DATASET:

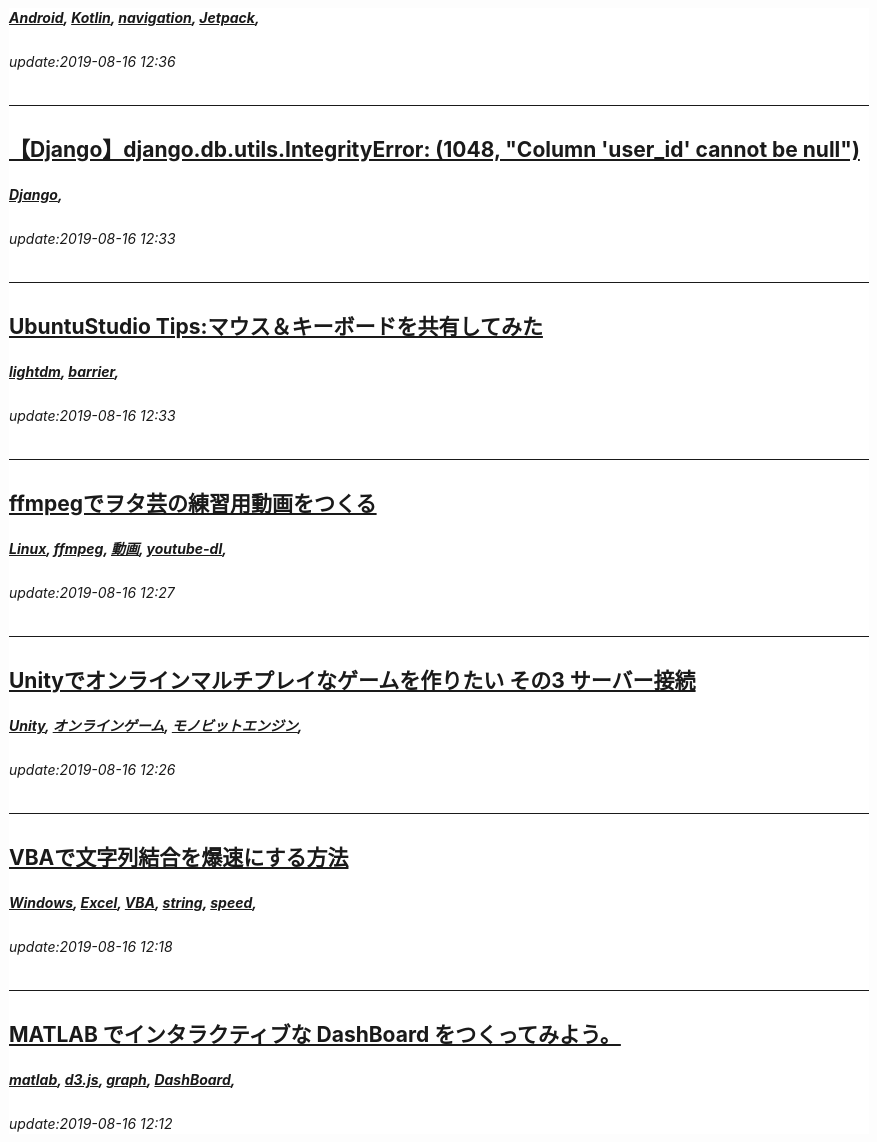 ##### [Android](https://qiita.com/tags/Android), [Kotlin](https://qiita.com/tags/Kotlin), [navigation](https://qiita.com/tags/navigation), [Jetpack](https://qiita.com/tags/Jetpack), 
###### update:2019-08-16 12:36
---
## [【Django】django.db.utils.IntegrityError: (1048, "Column 'user_id' cannot be null")](https://qiita.com/ykoba16/items/b5164439f5f9ac3739d5)
##### [Django](https://qiita.com/tags/Django), 
###### update:2019-08-16 12:33
---
## [UbuntuStudio Tips:マウス＆キーボードを共有してみた](https://qiita.com/fgtsystems/items/c9921845361d33f40dff)
##### [lightdm](https://qiita.com/tags/lightdm), [barrier](https://qiita.com/tags/barrier), 
###### update:2019-08-16 12:33
---
## [ffmpegでヲタ芸の練習用動画をつくる](https://qiita.com/p95095yy/items/58df8dcb1ea03c5f6bae)
##### [Linux](https://qiita.com/tags/Linux), [ffmpeg](https://qiita.com/tags/ffmpeg), [動画](https://qiita.com/tags/動画), [youtube-dl](https://qiita.com/tags/youtube-dl), 
###### update:2019-08-16 12:27
---
## [Unityでオンラインマルチプレイなゲームを作りたい その3 サーバー接続](https://qiita.com/koyuki2007/items/247c13603244020f6bb8)
##### [Unity](https://qiita.com/tags/Unity), [オンラインゲーム](https://qiita.com/tags/オンラインゲーム), [モノビットエンジン](https://qiita.com/tags/モノビットエンジン), 
###### update:2019-08-16 12:26
---
## [VBAで文字列結合を爆速にする方法](https://qiita.com/sozaiya/items/d3f1f76a0ff4a4e6551b)
##### [Windows](https://qiita.com/tags/Windows), [Excel](https://qiita.com/tags/Excel), [VBA](https://qiita.com/tags/VBA), [string](https://qiita.com/tags/string), [speed](https://qiita.com/tags/speed), 
###### update:2019-08-16 12:18
---
## [MATLAB でインタラクティブな DashBoard をつくってみよう。](https://qiita.com/kkado/items/88921058638123f35bfe)
##### [matlab](https://qiita.com/tags/matlab), [d3.js](https://qiita.com/tags/d3.js), [graph](https://qiita.com/tags/graph), [DashBoard](https://qiita.com/tags/DashBoard), 
###### update:2019-08-16 12:12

ASSIGNED TASK: An exact copy of the lines above, from the one containing "## [Unityでオンラインマルチプレイなゲームを作りたい その3" down to the one containing "## [VBAで文字列結合を" and including both, is the whole answer; retype it and nothing else.

RESULT OF THE EXERCISE:
## [Unityでオンラインマルチプレイなゲームを作りたい その3 サーバー接続](https://qiita.com/koyuki2007/items/247c13603244020f6bb8)
##### [Unity](https://qiita.com/tags/Unity), [オンラインゲーム](https://qiita.com/tags/オンラインゲーム), [モノビットエンジン](https://qiita.com/tags/モノビットエンジン), 
###### update:2019-08-16 12:26
---
## [VBAで文字列結合を爆速にする方法](https://qiita.com/sozaiya/items/d3f1f76a0ff4a4e6551b)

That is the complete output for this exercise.